Children born after a medical intervention such as drugs to induce labour, a vacuum extraction or caesarean section, are more likely to have health problems. This has been revealed by an analysis of data relating to almost 500,000 Australian children born to healthy mothers between 2000 and 2008 after a straightforward pregnancy. Although the study establishes a clear link, more research is needed before it can be stated categorically that interventions during delivery are a direct cause of poorer health. However, the researchers have endorsed a call from the WHO urging caution when considering interventions during labour and delivery. Researchers from the UMCG, VUmc and AVAG Midwifery Science Academy, together with fellow-researchers from Australia, Ireland and Great Britain, have published their findings in the medical journal Birth.

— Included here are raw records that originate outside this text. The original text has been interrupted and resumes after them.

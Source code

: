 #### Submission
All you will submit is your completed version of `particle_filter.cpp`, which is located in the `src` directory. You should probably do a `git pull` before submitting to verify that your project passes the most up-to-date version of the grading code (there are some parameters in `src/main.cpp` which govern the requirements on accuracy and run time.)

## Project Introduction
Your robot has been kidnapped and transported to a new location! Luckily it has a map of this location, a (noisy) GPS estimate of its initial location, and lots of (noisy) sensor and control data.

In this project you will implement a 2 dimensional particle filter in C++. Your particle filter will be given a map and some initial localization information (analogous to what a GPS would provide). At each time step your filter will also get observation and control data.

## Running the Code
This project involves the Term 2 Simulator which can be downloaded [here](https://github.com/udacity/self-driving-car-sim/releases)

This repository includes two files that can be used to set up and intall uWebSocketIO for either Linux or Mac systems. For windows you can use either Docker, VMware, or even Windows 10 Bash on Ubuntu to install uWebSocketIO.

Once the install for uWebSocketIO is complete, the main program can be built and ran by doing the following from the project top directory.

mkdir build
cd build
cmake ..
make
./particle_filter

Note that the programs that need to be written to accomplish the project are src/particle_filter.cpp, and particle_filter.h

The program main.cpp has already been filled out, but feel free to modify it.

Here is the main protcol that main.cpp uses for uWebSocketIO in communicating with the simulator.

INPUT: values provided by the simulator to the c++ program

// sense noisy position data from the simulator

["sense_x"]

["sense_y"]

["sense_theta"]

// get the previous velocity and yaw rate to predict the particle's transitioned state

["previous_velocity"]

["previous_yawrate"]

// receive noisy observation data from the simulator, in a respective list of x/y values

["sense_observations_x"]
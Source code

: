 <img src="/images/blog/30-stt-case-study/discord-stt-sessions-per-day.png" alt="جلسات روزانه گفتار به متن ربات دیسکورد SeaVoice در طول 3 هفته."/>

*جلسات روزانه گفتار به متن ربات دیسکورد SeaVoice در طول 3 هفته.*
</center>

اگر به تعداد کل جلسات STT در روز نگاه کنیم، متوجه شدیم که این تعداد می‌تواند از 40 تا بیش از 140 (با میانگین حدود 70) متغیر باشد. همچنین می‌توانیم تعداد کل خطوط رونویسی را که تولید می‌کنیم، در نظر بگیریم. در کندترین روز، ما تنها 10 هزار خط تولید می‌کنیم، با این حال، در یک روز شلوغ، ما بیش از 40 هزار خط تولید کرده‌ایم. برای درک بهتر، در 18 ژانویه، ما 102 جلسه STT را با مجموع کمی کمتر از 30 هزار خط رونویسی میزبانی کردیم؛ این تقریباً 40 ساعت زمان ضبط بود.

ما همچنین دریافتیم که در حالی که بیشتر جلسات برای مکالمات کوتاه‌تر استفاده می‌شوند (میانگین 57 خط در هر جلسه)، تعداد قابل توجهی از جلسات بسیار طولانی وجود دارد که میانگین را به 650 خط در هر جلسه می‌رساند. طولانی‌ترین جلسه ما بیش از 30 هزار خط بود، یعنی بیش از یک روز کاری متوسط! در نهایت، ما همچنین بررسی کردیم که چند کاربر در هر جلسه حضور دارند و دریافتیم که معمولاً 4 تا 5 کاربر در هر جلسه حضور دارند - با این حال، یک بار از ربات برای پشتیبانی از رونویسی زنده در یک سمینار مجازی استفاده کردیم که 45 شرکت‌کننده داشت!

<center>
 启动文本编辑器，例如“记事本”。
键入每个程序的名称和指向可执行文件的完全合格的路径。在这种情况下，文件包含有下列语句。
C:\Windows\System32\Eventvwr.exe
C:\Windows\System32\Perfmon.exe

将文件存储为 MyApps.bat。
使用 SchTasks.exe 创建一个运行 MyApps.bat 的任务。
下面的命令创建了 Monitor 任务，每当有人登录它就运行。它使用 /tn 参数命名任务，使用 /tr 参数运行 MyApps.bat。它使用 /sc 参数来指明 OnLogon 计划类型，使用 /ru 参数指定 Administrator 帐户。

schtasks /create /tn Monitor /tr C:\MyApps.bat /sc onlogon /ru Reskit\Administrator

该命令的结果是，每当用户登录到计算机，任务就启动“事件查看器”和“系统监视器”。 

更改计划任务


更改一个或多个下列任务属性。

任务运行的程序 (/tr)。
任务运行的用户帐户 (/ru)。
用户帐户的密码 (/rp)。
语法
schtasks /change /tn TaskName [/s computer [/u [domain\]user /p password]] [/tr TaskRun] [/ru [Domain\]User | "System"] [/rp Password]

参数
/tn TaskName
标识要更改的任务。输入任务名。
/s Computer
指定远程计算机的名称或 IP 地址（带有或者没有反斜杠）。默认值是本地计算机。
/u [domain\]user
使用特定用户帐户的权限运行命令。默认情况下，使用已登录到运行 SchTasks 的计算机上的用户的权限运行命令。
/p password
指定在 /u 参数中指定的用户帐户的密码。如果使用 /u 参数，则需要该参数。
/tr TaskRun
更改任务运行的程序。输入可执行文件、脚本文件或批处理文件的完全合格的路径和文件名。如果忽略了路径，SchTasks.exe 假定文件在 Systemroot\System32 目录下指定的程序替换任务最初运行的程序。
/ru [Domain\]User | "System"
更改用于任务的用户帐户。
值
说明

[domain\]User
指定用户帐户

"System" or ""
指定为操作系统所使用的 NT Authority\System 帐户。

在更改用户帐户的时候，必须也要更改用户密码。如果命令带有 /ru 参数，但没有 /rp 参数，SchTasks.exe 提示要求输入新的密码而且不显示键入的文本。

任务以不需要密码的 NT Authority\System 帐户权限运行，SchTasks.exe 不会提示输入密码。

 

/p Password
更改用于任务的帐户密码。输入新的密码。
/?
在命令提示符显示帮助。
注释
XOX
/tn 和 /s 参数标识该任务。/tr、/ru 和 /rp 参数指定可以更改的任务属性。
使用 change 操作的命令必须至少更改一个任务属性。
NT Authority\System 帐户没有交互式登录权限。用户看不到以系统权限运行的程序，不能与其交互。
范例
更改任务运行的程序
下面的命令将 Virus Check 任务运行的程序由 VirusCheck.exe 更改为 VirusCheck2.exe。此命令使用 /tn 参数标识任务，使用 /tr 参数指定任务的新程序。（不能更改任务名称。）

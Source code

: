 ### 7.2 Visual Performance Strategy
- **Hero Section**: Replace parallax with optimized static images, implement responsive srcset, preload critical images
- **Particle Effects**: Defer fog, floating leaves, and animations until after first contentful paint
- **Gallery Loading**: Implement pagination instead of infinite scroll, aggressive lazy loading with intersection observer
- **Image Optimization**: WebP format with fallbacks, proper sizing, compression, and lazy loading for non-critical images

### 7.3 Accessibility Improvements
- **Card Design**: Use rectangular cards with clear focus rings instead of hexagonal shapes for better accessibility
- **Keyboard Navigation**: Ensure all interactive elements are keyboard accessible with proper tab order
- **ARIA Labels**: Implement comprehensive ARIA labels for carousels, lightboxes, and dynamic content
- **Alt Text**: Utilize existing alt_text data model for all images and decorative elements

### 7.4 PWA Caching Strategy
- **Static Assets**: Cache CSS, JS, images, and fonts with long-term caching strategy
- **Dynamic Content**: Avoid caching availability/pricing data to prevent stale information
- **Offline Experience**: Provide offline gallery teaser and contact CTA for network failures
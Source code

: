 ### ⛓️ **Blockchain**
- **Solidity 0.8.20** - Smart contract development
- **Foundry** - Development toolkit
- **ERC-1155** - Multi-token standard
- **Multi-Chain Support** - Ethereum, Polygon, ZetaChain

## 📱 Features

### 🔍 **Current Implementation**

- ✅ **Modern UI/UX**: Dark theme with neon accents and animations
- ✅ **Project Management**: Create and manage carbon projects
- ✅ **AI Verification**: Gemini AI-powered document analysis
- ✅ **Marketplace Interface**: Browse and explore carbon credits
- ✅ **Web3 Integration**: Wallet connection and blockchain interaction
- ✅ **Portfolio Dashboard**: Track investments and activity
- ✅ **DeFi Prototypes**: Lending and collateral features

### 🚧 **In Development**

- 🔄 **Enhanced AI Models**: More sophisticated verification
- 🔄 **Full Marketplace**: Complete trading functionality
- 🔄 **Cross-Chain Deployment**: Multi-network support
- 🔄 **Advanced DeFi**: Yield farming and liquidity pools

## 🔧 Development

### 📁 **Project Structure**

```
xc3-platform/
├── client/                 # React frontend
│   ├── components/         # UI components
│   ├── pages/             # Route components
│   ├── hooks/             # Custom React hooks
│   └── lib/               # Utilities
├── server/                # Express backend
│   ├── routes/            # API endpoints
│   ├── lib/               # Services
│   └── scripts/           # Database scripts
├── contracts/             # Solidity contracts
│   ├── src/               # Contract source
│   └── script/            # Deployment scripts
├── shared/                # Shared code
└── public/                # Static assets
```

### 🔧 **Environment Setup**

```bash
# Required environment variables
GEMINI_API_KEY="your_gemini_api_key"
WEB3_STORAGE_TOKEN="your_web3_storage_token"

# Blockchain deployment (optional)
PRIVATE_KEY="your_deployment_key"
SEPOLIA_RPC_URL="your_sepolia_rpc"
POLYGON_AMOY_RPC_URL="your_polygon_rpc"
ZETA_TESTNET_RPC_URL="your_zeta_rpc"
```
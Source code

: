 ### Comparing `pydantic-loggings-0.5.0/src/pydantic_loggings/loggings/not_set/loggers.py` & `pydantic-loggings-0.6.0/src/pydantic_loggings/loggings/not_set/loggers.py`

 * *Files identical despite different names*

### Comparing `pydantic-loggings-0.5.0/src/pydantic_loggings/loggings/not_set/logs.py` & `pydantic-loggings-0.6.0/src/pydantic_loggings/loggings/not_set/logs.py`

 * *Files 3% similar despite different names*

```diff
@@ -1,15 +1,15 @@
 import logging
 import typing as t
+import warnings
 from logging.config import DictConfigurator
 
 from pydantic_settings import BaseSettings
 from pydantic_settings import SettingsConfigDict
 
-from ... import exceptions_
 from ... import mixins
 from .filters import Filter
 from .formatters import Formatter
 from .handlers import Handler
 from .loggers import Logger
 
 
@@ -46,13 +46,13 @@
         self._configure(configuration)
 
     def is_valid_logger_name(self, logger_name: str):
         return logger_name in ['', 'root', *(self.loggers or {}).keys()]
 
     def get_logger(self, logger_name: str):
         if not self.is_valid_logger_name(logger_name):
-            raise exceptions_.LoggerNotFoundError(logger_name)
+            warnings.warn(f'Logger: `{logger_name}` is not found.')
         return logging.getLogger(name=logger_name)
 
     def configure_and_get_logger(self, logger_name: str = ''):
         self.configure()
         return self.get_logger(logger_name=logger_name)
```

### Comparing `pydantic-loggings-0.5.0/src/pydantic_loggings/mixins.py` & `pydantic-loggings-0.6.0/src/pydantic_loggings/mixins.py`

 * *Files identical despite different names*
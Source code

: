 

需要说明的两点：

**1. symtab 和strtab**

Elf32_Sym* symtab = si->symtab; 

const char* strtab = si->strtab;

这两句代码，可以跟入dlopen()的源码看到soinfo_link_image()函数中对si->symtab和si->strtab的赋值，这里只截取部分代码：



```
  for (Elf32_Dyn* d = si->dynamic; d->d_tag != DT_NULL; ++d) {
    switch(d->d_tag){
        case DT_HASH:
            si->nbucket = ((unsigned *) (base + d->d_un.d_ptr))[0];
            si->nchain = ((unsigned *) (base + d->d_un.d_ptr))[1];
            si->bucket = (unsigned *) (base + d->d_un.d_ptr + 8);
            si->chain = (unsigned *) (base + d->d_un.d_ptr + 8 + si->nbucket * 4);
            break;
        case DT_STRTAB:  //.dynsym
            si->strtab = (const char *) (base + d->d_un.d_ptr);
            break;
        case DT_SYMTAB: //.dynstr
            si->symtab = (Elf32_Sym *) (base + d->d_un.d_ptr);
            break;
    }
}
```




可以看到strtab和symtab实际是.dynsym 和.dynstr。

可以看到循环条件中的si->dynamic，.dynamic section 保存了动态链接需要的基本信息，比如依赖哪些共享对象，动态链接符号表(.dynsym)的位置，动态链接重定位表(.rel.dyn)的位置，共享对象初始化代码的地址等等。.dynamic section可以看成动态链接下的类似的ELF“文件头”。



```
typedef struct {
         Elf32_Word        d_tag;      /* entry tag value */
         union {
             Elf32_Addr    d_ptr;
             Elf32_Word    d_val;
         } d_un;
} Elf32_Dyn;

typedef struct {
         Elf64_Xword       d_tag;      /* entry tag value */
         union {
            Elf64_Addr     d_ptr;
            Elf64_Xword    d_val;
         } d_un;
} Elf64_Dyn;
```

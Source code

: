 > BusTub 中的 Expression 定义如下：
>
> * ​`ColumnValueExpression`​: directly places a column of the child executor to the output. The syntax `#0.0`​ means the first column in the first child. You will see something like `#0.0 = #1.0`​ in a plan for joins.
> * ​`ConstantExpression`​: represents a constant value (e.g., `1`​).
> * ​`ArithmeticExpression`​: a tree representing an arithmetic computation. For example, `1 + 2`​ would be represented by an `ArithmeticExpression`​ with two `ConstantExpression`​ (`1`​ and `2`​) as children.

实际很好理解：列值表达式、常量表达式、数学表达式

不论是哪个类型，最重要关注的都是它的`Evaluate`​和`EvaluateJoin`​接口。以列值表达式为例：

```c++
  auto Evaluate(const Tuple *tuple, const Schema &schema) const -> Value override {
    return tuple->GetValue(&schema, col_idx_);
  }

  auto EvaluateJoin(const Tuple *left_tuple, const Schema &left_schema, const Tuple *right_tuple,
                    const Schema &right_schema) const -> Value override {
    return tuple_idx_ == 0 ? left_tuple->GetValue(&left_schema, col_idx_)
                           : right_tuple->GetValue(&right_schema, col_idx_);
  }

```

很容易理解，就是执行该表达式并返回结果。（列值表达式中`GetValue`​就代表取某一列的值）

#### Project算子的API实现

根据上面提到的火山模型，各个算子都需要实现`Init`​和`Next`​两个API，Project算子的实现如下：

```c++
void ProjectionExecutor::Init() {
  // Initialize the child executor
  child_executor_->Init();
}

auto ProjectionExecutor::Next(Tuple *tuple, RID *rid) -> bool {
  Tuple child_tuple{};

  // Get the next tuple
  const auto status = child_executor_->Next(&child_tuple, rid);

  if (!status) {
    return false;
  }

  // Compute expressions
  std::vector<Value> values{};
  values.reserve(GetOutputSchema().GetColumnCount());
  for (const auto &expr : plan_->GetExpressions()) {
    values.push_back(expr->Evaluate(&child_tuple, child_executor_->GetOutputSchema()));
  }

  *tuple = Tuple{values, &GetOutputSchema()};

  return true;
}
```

Increasingly more interventions during delivery
It is a global tendency that has become increasingly popular in the Netherlands: fewer children are being delivered naturally. The percentage of children born by caesarean section is rising steadily. In Europe, the figure is currently 25 percent, in Australia 33 percent and in Latin America and the Caribbean it is a staggering 41 percent.
The number of ‘instrument-assisted deliveries’, such as forceps and vacuum extractions, are increasing, as is the use of drugs to induce contractions and other pharmaceutical interventions. The research only reviewed data relating to healthy women who delivered healthy babies without congenital abnormalities, had a healthy pregnancy and had no medical reason to expect complications during labour. Just 38 percent of these women gave birth naturally without any kind of medical intervention. Although the rate of intervention during childbirth in Australia is higher than in the Netherlands, where fewer than half of all children are born without medical interventions, the conclusions also apply to the situation in Europe.
The study shows that the risk of a child developing health problems in later life is significantly higher if a medical intervention was used during the delivery. All intervention methods are linked to health problems, but the nature of the health problems vary per intervention. The study also shows that higher levels of intervention give rise to greater health problems. The biggest risk to health is when drugs are used to induce labour and the baby is then delivered by emergency caesarean section.
Babies born by caesarean section are more likely to suffer from serious post-natal hypothermia, for example, and there were more cases of jaundice and feeding problems among babies delivered using an instrument when labour had also been induced. Children born by caesarean section were more likely to develop a metabolic disorder (such as diabetes and obesity). The risk of gastric disorders was highest among babies born after an induced labour, and after a planned caesarean section. All interventions during labour can be linked to a heightened risk of respiratory infections, metabolic disorders and eczema.
The microbiome hypothesis
The results of this research show a clear link between interventions during delivery and poorer subsequent health outcomes for the child, but do not address the reasons. In 2012, one of the Australian researchers developed the hypothesis that a vaginal delivery is an opportunity to ‘sow’ a healthy microbiome (all the micro-organisms living in and on our body) and that the stress of a normal delivery has an important impact on how babies’ immune systems are programmed. Too little stress (no contractions and a caesarean section) and too much stress (being induced or the use of delivery instruments) can cause a chemical change in the DNA. Due to this chemical change in the DNA, certain genes (and their mechanisms) can be switched on and off, leading to a wide range of health problems. These hypotheses are now being studied.
This is the first large-scale study of the link between interventions during delivery and the subsequent health of children. Further research will show whether these interventions are a direct cause of poorer health. The researchers are, however, endorsing an earlier call from the WHO urging caution when considering interventions during delivery until more is known about the long-term consequences for children. They recommend that women are given more time during the various phases of pregnancy and labour, if this is medically possible. It is essential that women and their partners are given all the information about the effects of interventions on the health of their child in order to make an informed decision during labour.